On Fri, 12 Dec 2003 04:07:59 GMT, "Tea" > wrote:
>
>"Frogleg" > wrote in message
.. .
>> As Sturgeon's Law has it, "90% of science fiction is crap. Of course,
>> 90% of everything is crap."
>On this we can agree. I was not taking a swipe at American food, or the US.
>What I was saying is that most food is crap. What makes it even more crappy
>is the tolerance of round the clock crap. Mediocrity than Long Island to the
>Golden Gate, or from Vancouver to Prince Edward Island, is more than
>'mediocre'- it's horrid. I'm not Canadian, but I know in the US we do
>actually have wonderful foodways, yet most of our food is pretty bad because
>most people do not cook, are used to eating mass-market food, and haven't
>had a chance to train their taste buds. If I lived in French Polynesia and
>only ate Spam, I wouldn't recognize good food either- because I would
>probably assume that all food is supposed to be over-salted and filled with
>fat.
This is, at least in part, my point. I don't like being pushed into a
chauvinsit corner, but these sweeping pronouncements often convey (to
me) that the rest of the world is a paradise of native culture, and
everything American is sub-standard or suspect. I look around my
lower-middle class neighborhood supermarket and am saddened by its
aisles of snack food and sugary cereals, and perpetual offerings of
well-traveled produce. However, I know this isn't a whole-country
phenomenon. I've also read of the care and interest many French take
in their food. All of them?
Tastes and food fashions change, too. While it's not a definitive
statistic, sales of cookbooks of every conceivable stripe have risen
astronomically in the past decade. They may not be "authentic," but
how many Thai restaurants were there 20 years ago? Salsa overtook
catsup as the most popular condiment some time ago. Current interest
in "organic" standards shows at least *some* are concerned with food
issues. Even fast-food outlets are responding to pressure and offering
healthier alternatives. Of course, whether 'healthy' is precisely
congruent with 'excellent' is another discussion. :-)
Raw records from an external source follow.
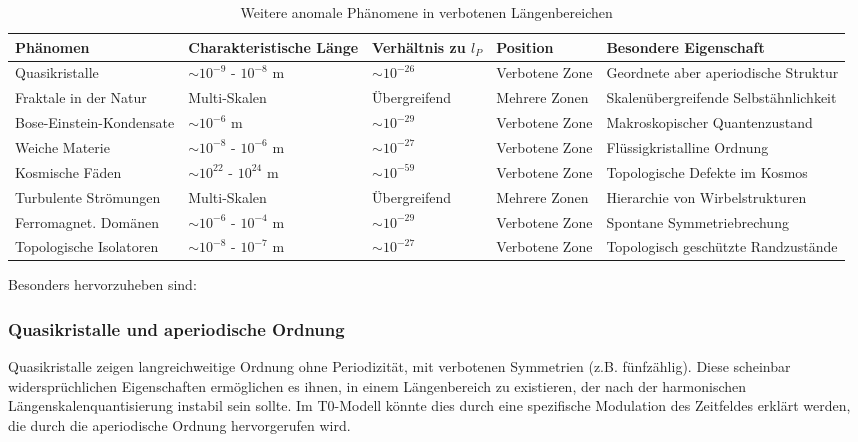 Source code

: \documentclass[12pt,a4paper]{article}
\begin{document}
	\begin{table}[h]
		\centering
		\begin{adjustbox}{scale=0.65}
			\begin{tabular}{lllll}
				\hline
				\textbf{Phänomen} & \textbf{Charakteristische Länge} & \textbf{Verhältnis zu $l_P$} & \textbf{Position} & \textbf{Besondere Eigenschaft} \\
				\hline
				Quasikristalle & $\sim 10^{-9}$ - $10^{-8}$ m & $\sim 10^{-26}$ & Verbotene Zone & Geordnete aber aperiodische Struktur \\
				Fraktale in der Natur & Multi-Skalen & Übergreifend & Mehrere Zonen & Skalenübergreifende Selbstähnlichkeit \\
				Bose-Einstein-Kondensate & $\sim 10^{-6}$ m & $\sim 10^{-29}$ & Verbotene Zone & Makroskopischer Quantenzustand \\
				Weiche Materie & $\sim 10^{-8}$ - $10^{-6}$ m & $\sim 10^{-27}$ & Verbotene Zone & Flüssigkristalline Ordnung \\
				Kosmische Fäden & $\sim 10^{22}$ - $10^{24}$ m & $\sim 10^{-59}$ & Verbotene Zone & Topologische Defekte im Kosmos \\
				Turbulente Strömungen & Multi-Skalen & Übergreifend & Mehrere Zonen & Hierarchie von Wirbelstrukturen \\
				Ferromagnet. Domänen & $\sim 10^{-6}$ - $10^{-4}$ m & $\sim 10^{-29}$ & Verbotene Zone & Spontane Symmetriebrechung \\
				Topologische Isolatoren & $\sim 10^{-8}$ - $10^{-7}$ m & $\sim 10^{-27}$ & Verbotene Zone & Topologisch geschützte Randzustände \\
				\hline
			\end{tabular}
		\end{adjustbox}
		\caption{Weitere anomale Phänomene in verbotenen Längenbereichen}
		\label{tab:more_anomalies}
	\end{table}
	
	Besonders hervorzuheben sind:
	
	\subsubsection{Quasikristalle und aperiodische Ordnung}
	
	Quasikristalle zeigen langreichweitige Ordnung ohne Periodizität, mit verbotenen Symmetrien (z.B. fünfzählig). Diese scheinbar widersprüchlichen Eigenschaften ermöglichen es ihnen, in einem Längenbereich zu existieren, der nach der harmonischen Längenskalenquantisierung instabil sein sollte. Im T0-Modell könnte dies durch eine spezifische Modulation des Zeitfeldes erklärt werden, die durch die aperiodische Ordnung hervorgerufen wird.
	
\end{document}
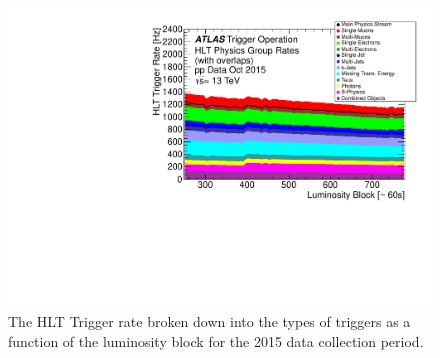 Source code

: \begin{figure}[hbtp]
\includegraphics[width=\fullfig]{figures/trigger_hltrate.pdf}
\caption{The HLT Trigger rate broken down into the types of triggers as a function of the luminosity block for the 2015 data collection period.}
\label{fig:trigger_hltrate}
\end{figure}

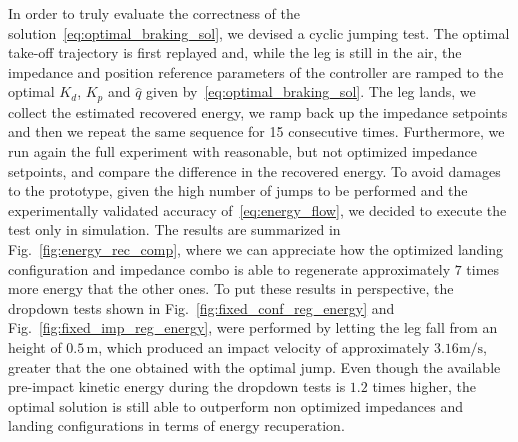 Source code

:In order to truly evaluate the correctness of the solution~\eqref{eq:optimal_braking_sol}, we devised a cyclic jumping test. The optimal take-off trajectory is first replayed and, while the leg is still in the air, the impedance and position reference parameters of the controller are ramped to the optimal $K_d$, $K_p$ and $\hat{q}$ given by~\eqref{eq:optimal_braking_sol}. The leg lands, we collect the estimated recovered energy, we ramp back up the impedance setpoints and then we repeat the same sequence for 15 consecutive times. Furthermore, we run again the full experiment with reasonable, but not optimized impedance setpoints, and compare the difference in the recovered energy. To avoid damages to the prototype, given the high number of jumps to be performed and the experimentally validated accuracy of~\eqref{eq:energy_flow}, we decided to execute the test only in simulation. The results are summarized in Fig.~\ref{fig:energy_rec_comp}, where we can appreciate how the optimized landing configuration and impedance combo is able to regenerate approximately $7$ times more energy that the other ones. To put these results in perspective, the dropdown tests shown in Fig.~\ref{fig:fixed_conf_reg_energy} and Fig.~\ref{fig:fixed_imp_reg_energy}, were performed by letting the leg fall from an height of $0.5\,\mathrm{m}$, which produced an impact velocity of approximately $3.16\mathrm{m/s}$, greater that the one obtained with the optimal jump. Even though the available pre-impact kinetic energy during the dropdown tests is $1.2$ times higher, the optimal solution is still able to outperform non optimized impedances and landing configurations in terms of energy recuperation.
The Slow Food movement shows that some realize an emphasis on
quick'n'easy may be misguided. We're coming along.
I've never been anywhere in Asia, but here I am with a kitchenful of
dahl and coconut milk and (inferior) nam pla and sesame oil and sesame
seeds and nori and ginger and tamarind and chiles. I may not be in the
center of the normal distribution curve, but I don't think I'm *that*
far out on an edge.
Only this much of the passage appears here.